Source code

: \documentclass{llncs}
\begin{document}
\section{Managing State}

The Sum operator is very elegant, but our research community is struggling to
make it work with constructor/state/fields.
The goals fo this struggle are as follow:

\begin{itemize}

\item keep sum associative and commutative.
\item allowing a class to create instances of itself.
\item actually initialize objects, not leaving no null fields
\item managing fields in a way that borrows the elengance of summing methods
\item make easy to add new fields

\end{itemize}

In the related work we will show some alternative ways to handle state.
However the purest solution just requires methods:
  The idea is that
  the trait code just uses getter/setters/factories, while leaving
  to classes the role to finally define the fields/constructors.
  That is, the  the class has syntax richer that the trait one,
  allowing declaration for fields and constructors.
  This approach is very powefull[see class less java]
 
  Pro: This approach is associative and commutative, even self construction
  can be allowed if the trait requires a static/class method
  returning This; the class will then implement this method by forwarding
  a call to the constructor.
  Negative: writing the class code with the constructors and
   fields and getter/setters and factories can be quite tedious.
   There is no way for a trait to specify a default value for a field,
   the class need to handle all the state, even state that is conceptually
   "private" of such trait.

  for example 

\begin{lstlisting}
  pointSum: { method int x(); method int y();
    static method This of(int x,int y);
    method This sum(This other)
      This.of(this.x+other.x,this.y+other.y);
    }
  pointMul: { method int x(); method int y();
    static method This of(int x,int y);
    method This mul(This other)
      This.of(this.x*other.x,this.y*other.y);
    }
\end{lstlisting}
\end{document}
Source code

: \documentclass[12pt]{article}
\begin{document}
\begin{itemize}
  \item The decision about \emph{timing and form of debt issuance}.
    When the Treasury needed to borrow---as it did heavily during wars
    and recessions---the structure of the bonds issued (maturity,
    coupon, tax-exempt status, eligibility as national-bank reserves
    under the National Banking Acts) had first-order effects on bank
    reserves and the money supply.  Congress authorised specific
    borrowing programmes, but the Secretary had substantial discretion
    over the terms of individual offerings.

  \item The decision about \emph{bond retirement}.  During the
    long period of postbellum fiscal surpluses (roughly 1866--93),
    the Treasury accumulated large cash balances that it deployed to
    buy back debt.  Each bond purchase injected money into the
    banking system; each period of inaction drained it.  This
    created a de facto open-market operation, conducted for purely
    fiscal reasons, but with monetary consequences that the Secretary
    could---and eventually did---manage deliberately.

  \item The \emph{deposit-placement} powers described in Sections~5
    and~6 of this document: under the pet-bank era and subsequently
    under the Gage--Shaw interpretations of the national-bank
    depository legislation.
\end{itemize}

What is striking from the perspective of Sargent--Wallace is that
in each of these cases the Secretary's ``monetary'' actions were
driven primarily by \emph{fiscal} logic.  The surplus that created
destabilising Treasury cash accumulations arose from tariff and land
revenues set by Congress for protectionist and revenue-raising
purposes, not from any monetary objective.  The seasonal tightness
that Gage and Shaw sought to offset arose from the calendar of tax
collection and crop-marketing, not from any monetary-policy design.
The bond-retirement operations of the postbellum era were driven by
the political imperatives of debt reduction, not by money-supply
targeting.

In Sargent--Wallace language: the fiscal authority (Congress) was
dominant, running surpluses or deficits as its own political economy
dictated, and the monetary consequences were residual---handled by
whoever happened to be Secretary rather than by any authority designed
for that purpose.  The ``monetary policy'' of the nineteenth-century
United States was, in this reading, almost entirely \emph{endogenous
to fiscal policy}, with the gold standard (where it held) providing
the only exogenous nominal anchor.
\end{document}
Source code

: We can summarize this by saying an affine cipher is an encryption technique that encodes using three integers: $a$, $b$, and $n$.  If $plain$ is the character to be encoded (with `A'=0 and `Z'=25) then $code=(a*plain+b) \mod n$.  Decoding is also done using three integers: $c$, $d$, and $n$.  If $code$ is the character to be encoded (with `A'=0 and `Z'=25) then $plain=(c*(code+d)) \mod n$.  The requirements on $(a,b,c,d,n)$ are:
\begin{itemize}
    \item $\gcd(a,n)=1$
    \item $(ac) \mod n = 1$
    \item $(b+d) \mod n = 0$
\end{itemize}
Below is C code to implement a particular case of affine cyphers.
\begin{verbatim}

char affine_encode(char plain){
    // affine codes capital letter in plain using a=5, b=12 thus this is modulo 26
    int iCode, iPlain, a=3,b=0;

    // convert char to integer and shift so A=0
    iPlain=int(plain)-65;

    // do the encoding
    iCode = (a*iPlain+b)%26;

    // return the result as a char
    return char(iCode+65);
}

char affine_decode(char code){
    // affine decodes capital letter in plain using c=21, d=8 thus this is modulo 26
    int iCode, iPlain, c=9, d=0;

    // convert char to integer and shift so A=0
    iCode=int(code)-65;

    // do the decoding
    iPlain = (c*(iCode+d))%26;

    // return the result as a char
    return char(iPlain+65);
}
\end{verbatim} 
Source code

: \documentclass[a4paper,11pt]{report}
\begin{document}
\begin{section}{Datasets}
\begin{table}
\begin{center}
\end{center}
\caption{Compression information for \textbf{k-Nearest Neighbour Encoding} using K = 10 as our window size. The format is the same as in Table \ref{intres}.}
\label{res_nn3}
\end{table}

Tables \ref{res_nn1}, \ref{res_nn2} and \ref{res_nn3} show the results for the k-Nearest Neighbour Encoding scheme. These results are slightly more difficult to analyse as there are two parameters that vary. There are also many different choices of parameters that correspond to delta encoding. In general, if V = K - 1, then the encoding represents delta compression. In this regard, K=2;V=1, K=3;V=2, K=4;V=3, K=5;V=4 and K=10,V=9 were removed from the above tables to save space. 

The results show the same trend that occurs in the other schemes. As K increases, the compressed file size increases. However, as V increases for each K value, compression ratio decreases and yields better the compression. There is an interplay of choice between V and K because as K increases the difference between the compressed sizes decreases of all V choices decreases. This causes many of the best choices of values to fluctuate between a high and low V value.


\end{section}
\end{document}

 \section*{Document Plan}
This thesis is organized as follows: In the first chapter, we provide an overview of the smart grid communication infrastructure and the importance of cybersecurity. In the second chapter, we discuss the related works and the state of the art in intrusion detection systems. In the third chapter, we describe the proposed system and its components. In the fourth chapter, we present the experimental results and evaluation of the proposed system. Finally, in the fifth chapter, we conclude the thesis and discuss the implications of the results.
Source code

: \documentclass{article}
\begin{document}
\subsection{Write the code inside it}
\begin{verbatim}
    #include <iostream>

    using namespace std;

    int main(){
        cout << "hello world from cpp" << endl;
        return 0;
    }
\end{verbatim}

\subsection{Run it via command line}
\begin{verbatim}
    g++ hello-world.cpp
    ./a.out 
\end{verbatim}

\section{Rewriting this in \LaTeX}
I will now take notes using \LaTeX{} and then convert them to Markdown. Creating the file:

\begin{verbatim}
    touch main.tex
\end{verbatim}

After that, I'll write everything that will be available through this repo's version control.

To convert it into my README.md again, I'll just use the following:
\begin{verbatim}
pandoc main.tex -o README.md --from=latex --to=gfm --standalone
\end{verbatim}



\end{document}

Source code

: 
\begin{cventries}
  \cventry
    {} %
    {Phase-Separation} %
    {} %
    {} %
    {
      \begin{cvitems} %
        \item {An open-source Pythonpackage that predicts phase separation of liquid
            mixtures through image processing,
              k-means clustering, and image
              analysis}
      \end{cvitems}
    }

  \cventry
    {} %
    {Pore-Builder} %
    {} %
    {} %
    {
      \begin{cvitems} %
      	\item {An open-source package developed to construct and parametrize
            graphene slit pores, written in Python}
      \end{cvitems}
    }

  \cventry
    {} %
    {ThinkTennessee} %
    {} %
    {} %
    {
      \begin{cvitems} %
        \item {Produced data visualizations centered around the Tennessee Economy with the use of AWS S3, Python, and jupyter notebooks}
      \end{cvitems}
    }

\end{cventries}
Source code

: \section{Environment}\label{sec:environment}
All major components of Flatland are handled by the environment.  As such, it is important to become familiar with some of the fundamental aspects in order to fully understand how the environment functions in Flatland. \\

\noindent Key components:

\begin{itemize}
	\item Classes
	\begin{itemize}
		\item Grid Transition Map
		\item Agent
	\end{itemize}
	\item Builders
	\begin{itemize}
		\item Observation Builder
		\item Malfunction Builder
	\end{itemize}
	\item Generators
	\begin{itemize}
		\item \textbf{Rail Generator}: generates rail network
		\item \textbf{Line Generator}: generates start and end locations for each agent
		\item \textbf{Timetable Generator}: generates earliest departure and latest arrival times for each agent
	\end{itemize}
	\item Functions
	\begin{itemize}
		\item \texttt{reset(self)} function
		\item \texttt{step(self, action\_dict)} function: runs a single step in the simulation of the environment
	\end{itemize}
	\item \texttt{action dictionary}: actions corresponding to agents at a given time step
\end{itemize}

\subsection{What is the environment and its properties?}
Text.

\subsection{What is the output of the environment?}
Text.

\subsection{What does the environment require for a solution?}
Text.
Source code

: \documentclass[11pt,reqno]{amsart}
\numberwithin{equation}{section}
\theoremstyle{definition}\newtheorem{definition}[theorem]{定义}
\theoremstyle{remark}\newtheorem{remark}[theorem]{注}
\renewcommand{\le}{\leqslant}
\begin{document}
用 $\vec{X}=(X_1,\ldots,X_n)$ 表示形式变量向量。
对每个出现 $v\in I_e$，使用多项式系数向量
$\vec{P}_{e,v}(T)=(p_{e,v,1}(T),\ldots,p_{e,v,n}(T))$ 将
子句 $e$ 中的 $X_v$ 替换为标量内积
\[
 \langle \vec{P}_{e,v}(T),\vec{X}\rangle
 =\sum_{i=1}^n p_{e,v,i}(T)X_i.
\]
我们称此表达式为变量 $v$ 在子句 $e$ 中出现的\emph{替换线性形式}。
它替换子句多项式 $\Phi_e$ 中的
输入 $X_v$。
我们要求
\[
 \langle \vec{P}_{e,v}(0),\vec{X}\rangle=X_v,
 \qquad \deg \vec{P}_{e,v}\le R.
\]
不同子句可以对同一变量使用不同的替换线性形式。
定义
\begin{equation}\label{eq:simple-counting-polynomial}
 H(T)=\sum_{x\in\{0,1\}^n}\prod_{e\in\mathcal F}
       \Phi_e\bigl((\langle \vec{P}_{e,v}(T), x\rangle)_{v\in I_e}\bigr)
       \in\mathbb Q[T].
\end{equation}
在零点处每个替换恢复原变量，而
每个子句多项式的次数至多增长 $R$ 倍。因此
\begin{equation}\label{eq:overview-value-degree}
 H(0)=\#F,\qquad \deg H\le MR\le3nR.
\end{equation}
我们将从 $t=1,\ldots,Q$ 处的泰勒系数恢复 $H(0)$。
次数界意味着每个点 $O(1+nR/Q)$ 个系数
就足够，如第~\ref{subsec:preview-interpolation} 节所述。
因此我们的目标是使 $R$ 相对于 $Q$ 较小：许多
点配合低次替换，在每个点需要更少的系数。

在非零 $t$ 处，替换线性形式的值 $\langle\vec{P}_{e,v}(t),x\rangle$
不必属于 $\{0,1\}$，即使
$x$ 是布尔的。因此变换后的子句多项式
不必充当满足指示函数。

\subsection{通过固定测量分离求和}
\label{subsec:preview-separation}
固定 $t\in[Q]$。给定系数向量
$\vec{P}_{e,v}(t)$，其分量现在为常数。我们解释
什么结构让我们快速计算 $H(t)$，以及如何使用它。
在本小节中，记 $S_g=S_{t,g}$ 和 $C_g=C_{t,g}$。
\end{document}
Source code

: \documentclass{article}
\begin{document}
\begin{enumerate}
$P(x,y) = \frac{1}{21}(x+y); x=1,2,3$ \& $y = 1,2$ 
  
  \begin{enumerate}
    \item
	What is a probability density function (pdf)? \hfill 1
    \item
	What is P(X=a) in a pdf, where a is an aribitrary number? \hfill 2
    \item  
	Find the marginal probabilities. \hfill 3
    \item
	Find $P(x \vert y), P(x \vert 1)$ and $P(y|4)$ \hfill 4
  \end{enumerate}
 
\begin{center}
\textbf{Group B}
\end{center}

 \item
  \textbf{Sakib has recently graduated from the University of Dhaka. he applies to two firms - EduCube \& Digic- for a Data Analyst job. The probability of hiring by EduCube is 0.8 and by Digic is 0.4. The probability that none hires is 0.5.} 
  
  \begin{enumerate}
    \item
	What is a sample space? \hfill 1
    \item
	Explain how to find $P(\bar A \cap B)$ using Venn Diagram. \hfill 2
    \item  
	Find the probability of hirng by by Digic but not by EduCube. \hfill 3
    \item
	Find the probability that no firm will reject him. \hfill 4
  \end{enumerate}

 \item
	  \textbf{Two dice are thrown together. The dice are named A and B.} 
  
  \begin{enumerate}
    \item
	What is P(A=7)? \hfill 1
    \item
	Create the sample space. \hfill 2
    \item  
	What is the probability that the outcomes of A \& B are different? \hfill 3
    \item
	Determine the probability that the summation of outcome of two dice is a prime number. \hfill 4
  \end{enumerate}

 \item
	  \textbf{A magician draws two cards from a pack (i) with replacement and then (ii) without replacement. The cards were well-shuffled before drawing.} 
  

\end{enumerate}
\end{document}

|---|

#### Directions for this task:
Take every line from the data that includes the word "constructors".

#### Your solution:
  to classes the role to finally define the fields/constructors.
  allowing declaration for fields and constructors.
  Negative: writing the class code with the constructors and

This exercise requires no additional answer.